Will Greece become the first country to abandon the Eurozone and return to the drachma? My money is on Spain or Italy. Greece’s debt is too small to be of concern compared to the giant collapses about to happen in these two countries. But money from any nation’s printing presses is still fiat currency. Until the people hold the governments’ central banks accountable, we will continue to see inflation erode the savings accumulated over the course of a lifetime.
David DeGerolamo
Eurozone debt crisis: how Greece could exit the euro
It’s a tradition of Greek theatre that the real action takes place off-stage. Much the same might be said of the euro drama.
A second bailout and last week’s repayment of a €14.5bn (£12.1bn) bond has produced a dramatic lull in proceedings. Even the president of the European Central Bank said last week that the worst of the crisis is over. But does anyone actually believe there is not another Act to come?
Not if you look at what is going on behind the scenes. Whatever the politicians may pretend, governments, banks and companies continue to make contingency plans for a Greek exit from the euro. And, arguably, the terms of the latest bailout make one easier.
A quick recap of the state Greece is now in highlights the challenges ahead. Athens has got its debt down from €368bn – or a ruinous 163pc of GDP – by strong-arming the private holders of €206bn of bonds into accepting an effective 74pc loss on their loans, once lower coupons are taken into account.
That’s been enough to trigger a second bail-out from the European Union and International Monetary Fund of €130bn – on top of the €110bn already advanced to Athens. But there the good news ends. The quid pro quo for all this dosh is the promise from Athens of unprecedented budget cuts. But, even after all the money and pain, by 2020 Greece’s debt will still top 120pc of GDP, according to official estimates from the EU, IMF and European Central Bank troika.
That is, as Open Europe puts it, “more or less where Italy is today”, which is “not exactly a hugely positive result after a decade of adjustment and hundreds of billions in taxpayer-backed bailouts”.
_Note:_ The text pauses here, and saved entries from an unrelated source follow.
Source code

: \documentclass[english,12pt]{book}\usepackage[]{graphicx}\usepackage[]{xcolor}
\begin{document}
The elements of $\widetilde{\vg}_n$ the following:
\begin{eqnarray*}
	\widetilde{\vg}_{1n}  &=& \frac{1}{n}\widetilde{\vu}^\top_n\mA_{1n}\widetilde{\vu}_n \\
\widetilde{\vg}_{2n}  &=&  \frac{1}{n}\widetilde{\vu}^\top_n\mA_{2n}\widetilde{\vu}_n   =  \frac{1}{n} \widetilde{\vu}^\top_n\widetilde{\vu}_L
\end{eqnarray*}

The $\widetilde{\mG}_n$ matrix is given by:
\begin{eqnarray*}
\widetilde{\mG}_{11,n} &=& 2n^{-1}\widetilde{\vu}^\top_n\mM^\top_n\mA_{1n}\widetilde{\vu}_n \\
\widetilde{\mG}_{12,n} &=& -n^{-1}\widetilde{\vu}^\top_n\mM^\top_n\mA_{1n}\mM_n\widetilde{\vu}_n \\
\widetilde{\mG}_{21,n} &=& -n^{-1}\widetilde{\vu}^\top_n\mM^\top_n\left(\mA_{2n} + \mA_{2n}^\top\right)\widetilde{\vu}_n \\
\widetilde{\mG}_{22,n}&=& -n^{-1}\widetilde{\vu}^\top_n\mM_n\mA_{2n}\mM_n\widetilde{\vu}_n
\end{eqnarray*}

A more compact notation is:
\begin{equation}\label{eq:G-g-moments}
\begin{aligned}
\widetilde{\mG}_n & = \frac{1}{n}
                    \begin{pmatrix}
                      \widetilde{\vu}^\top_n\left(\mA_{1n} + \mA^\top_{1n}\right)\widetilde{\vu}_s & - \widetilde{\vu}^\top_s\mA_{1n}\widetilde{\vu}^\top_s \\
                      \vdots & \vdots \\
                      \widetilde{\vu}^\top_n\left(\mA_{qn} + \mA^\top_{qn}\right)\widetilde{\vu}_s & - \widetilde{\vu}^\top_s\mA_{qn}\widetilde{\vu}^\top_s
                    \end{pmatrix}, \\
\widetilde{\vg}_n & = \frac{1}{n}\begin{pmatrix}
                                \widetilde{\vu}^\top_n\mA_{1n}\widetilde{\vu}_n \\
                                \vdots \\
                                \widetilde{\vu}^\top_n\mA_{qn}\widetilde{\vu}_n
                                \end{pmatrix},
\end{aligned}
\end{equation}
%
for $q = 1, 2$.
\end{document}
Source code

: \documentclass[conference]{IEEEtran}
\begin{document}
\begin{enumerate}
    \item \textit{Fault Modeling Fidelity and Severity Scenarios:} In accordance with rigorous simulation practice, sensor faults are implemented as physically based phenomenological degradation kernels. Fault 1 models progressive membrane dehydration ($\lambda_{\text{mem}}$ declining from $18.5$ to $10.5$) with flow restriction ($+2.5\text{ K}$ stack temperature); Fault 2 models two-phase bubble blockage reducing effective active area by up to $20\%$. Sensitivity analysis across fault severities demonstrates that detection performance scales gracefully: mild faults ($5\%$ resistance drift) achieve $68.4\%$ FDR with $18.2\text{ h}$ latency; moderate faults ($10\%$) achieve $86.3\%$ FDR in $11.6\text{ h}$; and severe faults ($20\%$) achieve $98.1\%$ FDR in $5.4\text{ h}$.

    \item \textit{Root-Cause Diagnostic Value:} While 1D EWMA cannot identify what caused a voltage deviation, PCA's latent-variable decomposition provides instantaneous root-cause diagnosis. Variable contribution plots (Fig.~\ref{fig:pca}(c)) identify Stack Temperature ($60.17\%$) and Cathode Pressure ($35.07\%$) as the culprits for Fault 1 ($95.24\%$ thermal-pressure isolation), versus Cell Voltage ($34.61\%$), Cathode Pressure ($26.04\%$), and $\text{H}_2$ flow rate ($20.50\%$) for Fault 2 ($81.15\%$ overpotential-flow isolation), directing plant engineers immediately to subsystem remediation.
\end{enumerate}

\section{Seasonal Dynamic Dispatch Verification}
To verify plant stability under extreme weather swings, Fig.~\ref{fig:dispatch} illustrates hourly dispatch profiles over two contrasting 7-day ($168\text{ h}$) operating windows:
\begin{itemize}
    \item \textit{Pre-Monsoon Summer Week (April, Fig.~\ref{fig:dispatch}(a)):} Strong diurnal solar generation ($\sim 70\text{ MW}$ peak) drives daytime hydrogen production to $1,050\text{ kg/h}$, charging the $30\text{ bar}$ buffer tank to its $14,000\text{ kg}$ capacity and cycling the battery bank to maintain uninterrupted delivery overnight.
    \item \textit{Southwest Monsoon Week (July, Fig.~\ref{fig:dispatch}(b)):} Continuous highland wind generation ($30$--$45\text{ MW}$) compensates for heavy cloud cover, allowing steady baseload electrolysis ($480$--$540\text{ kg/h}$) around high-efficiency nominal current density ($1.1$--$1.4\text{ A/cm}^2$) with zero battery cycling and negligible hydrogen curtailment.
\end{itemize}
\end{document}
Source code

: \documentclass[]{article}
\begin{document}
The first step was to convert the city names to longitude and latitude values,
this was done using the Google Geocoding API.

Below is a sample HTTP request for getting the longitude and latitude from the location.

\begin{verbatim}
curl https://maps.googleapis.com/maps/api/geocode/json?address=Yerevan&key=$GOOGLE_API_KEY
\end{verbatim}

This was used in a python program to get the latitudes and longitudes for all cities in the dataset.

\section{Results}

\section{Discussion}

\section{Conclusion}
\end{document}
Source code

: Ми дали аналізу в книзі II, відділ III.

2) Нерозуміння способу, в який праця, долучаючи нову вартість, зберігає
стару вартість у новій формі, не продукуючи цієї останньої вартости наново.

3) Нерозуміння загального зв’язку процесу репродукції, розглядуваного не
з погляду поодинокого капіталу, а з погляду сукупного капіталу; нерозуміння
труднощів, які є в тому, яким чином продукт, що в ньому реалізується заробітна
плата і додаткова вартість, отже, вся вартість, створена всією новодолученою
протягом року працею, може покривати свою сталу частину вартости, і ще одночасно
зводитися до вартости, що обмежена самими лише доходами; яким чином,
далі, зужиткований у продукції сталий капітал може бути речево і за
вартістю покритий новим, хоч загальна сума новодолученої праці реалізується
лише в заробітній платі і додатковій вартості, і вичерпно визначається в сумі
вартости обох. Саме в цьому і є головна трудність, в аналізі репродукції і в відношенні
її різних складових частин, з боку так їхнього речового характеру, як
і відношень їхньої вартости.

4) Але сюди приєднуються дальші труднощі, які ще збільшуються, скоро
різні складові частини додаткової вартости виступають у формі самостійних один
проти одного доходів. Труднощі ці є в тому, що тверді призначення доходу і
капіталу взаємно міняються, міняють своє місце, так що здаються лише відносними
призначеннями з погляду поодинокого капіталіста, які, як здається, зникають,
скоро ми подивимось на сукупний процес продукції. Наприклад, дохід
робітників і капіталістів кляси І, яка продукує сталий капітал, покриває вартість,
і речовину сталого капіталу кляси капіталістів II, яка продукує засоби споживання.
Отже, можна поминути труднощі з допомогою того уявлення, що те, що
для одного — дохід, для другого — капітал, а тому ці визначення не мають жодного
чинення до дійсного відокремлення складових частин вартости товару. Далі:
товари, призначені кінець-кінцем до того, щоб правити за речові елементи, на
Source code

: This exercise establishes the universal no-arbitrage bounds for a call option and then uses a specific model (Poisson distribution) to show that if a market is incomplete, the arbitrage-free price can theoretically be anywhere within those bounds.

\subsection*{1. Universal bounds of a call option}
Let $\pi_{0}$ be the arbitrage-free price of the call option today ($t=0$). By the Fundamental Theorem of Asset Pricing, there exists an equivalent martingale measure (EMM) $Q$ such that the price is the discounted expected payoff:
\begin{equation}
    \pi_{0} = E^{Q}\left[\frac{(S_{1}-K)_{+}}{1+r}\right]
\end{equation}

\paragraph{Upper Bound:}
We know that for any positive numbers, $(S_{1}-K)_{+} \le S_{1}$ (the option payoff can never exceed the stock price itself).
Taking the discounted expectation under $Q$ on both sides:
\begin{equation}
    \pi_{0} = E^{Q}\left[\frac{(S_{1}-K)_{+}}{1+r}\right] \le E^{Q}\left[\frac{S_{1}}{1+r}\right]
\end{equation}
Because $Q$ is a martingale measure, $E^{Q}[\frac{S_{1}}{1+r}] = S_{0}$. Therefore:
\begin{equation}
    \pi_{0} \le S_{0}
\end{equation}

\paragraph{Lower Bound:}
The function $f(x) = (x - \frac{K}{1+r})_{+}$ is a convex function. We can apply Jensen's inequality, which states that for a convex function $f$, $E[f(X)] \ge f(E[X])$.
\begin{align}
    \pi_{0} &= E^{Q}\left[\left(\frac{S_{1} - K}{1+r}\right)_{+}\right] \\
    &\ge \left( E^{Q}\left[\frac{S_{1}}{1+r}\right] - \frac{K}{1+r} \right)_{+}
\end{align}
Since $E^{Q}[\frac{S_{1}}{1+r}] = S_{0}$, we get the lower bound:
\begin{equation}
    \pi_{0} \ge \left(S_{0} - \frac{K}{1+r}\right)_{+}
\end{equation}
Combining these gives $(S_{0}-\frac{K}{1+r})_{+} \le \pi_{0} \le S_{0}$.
Worse, the troika’s estimates look horribly optimistic because, as the think tank points out, “the austerity targets are wholly unrealistic and kill off growth prospects”.
Already into its fifth year of recession, more than half of Greece’s under 25s are now out of work. Yet the government is promising to cut another 150,000 public sector jobs over the next three years. With protests on the streets and an election in April, who knows how much austerity is even deliverable.
The ink on the bailout terms is barely dry, but Germany’s finance minister, Wolfgang Schaeuble, is already openly remarking that this is “perhaps not the last time that the German Bundestag will need to address the question of financial assistance for Greece”.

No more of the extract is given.